### TASK GOAL
State the number of lines in the following data that contain the string "Therefore", and nothing else.

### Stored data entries
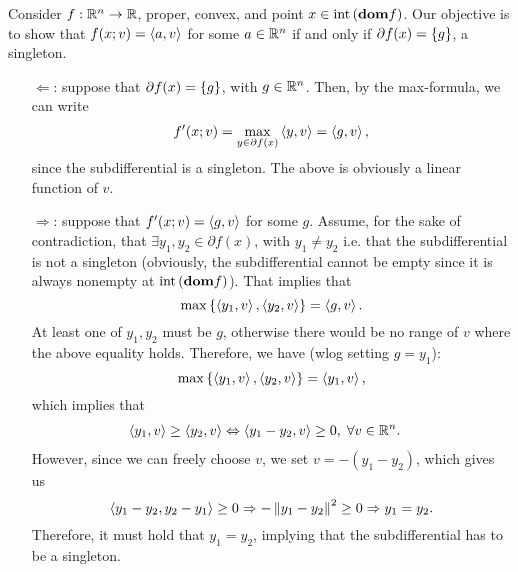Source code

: \documentclass[10pt]{article}
\begin{document}
\begin{Exercise}
	\label{ex:p3}
	Consider $f: \mathbb{R}^n \to \mathbb{R}$, proper, convex, and point $x \in \mathrm{int}\left( \textbf{dom}
	f \right)$. Our objective is to show that $f(x; v) = \left\langle a, v \right\rangle$ for some $a \in
	\mathbb{R}^n$ if and only if $\partial f(x) = \left\{ g \right\}$, a singleton.
	\begin{itemize}
		\item[$\Leftarrow$:] suppose that $\partial f(x) = \left\{ g \right\}$, with $g
			\in \mathbb{R}^n$. Then, by the max-formula, we can write
			\[
				f'(x; v) = \max_{y \in \partial f(x)} \left\langle y, v \right\rangle =
					\left\langle g, v \right\rangle,
			\]
			since the subdifferential is a singleton. The above is obviously a
			linear function of $v$.
		\item[$\Rightarrow$:] suppose that $f'(x; v) = \left\langle g, v \right\rangle$ for some $g$.
			Assume, for the sake of contradiction, that $\exists y_1, y_2
			\in \partial f(x)$, with $y_1 \neq y_2$ i.e. that the subdifferential is not a
			singleton (obviously, the subdifferential cannot be empty since it
			is always nonempty at $\mathrm{int}\left( \textbf{dom} f \right)$). That implies that
			\[
				\max\left\{ \left\langle y_1, v \right\rangle, \left\langle y_2, v \right\rangle \right\} = \left\langle g, v \right\rangle.
			\]
			At least one of $y_1, y_2$ must be $g$, otherwise there would be no
			range of $v$ where the above equality holds. Therefore, we have
			(wlog setting $g = y_1$):
			\[
				\max\left\{ \left\langle y_1, v \right\rangle, \left\langle y_2, v \right\rangle \right\} = \left\langle y_1, v \right\rangle,
			\]
			which implies that
			\begin{align*}
				\left\langle y_1, v \right\rangle &\geq \left\langle y_2, v \right\rangle \Leftrightarrow
				\left\langle y_1 - y_2, v \right\rangle \geq 0, \; \forall v \in \mathbb{R}^n.
			\end{align*}
			However, since we can freely choose $v$, we set $v = -(y_1 - y_2)$,
			which gives us
			\[
				\left\langle y_1 - y_2, y_2 - y_1 \right\rangle \geq 0 \Rightarrow
				-\left \| y_1 - y_2 \right \|^2 \geq 0 \Rightarrow y_1 = y_2.
			\]
			Therefore, it must hold that $y_1 = y_2$, implying that the
			subdifferential has to be a singleton.
	\end{itemize}
\end{Exercise}
\end{document}
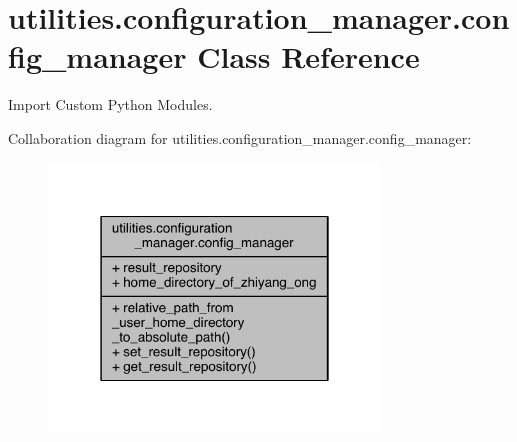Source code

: \hypertarget{classutilities_1_1configuration__manager_1_1config__manager}{}\section{utilities.\+configuration\+\_\+manager.\+config\+\_\+manager Class Reference}
\label{classutilities_1_1configuration__manager_1_1config__manager}


Import Custom Python Modules.  




Collaboration diagram for utilities.\+configuration\+\_\+manager.\+config\+\_\+manager\+:
\nopagebreak
\begin{figure}[H]
\begin{center}
\leavevmode
\includegraphics[width=250pt]{dc/d57/classutilities_1_1configuration__manager_1_1config__manager__coll__graph}
\end{center}
\end{figure}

### SOLUTION FOR THIS EXERCISE
2